Leveraging Metadata Fields

Using metadata fields is a goldmine to cull redundant and irrelevant data.  Some good metadata fields to utilize include: file type, file size, email domain, date, and custodian.

 

File Name or Email Subject

If your metadata contains file names or email subject fields, it’s easy to use these fields to filter irrelevant data.  For example, many companies send out weekly newsletters that might be irrelevant to your case. These newsletters usually contain the same email subject.  While going through the documents in your database, noting any generic and irrelevant titles can help cut down on document review volume.

 

Other irrelevant data that may be identified via email subject fields: Out of office notices, travel itineraries, meeting requests, conference agendas, HR and administrative documents, and “do not reply” emails.

 

You can also leverage file names to easily identify irrelevant documents.  Scroll through the file names and pick out key words that you can use to search in the file name field to pull up additional irreverent documents to cull.  Make sure you sample the results to make sure all data pulled is actually irrelevant.

 

Additionally, using file names can be helpful in finding duplicates and near duplicates.  Often times the file name of documents are the same or near duplicates are marked by version numbers.

 

Extracted Text Size

Extracted text size is not always a metadata field that is populated. However scripts may be used to populate this metadata field.  For instance, in Relativity, this script is pre-made in the applications library. Once this script is run it populates the size of the extracted text in kilobytes. This is helpful because culling only by file size may be deceiving as files with zero content can still carry a larger file size. Using the extracted text to determine the size of the document provides you with another data point to filter out trivial data.

 

To use this culling method, try filtering your extracted text size by 0 or other small sizes, then check out the resulting documents.  I suggest using extracted text size in conjunction with filtering for documents that are small in file size as well.
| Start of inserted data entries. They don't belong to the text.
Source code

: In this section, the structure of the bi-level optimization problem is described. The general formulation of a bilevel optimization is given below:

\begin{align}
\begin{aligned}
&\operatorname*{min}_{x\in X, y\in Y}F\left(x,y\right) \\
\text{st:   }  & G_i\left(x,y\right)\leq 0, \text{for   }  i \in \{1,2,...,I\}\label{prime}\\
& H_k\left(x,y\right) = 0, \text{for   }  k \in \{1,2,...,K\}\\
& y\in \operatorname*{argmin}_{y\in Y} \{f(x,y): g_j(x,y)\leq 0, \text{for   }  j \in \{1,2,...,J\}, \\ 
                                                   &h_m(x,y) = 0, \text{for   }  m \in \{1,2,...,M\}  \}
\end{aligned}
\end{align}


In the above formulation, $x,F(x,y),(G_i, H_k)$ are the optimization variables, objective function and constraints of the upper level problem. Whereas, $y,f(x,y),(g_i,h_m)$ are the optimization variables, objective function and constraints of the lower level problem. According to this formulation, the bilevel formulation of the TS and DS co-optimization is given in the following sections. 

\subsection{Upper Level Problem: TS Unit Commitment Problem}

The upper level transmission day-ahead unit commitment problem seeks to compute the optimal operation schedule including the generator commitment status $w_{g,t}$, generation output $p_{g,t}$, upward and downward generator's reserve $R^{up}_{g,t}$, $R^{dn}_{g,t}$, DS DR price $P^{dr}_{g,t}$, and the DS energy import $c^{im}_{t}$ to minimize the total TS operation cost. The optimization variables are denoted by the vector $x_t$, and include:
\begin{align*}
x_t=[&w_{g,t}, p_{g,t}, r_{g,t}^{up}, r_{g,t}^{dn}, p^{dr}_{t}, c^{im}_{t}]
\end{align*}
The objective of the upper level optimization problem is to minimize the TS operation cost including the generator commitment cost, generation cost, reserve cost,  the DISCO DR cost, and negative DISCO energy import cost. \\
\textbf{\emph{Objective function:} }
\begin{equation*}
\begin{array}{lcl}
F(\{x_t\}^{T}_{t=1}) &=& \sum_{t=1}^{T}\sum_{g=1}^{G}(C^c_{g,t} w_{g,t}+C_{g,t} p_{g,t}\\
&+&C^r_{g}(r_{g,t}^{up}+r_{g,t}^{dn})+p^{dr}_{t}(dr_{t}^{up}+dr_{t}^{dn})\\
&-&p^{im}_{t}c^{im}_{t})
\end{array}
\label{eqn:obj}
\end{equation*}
I also highly recommend reviewing a statistical sample before determining the values you filtered by are appropriate to cull entire sets of search results.

 

Clustering

Clustering is a feature that groups similar documents by content and concepts. Many document review platforms have clustering capabilities.  Running clustering on your documents enables you to find common themes without even looking at a single document.  The database will highlight the key concepts for each cluster. Once you view the concepts you will be able to identify clusters of documents that are not relevant to the case matter and can be culled.  

 

An additional way to find irrelevant documents with clustering is examining unclustered documents. Often, these documents were not pulled into cluster groups because they do not have enough searchable or relevant data.  Groups of unclustered documents are often irrelevant and can be culled.  

 

Clustering can also be leveraged during the document review phase.  Setting up a dashboard with cluster visualization to look at responsive documents allows you to quickly see if there are certain clusters that are consistently marked as not responsive.  Clicking on the cluster you want to analyze will breakdown the responsiveness for that cluster.  If a cluster contains only irrelevant documents you can hone into that cluster to analyze if the remaining untagged documents within that cluster are irrelevant.

 

Near Duplicate Analysis

Nowadays, using deduplication is standard operating procedure to cull datasets before document review.  Using near duplicate analysis can also be very helpful in the review process. 

 

Near duplicate analysis organizes documents first by size, largest to smallest, and then assigns the largest document as a principal document. All other documents are compared and ranked by similarity percentage to this principal document.  Documents similar to the principal document are grouped together.

 

The textual near duplicate similarity percentage will give you an accurate similarity measure of documents in a group. The higher the percentage the more similar the document is.  As you begin culling data and identifying documents that are not relevant you can use the near duplicates feature to pull in all documents with a high textual near duplicate similarity percentage and mass code them.

Note: It is important to analyze that the documents are similar enough to the principle document to apply the same coding.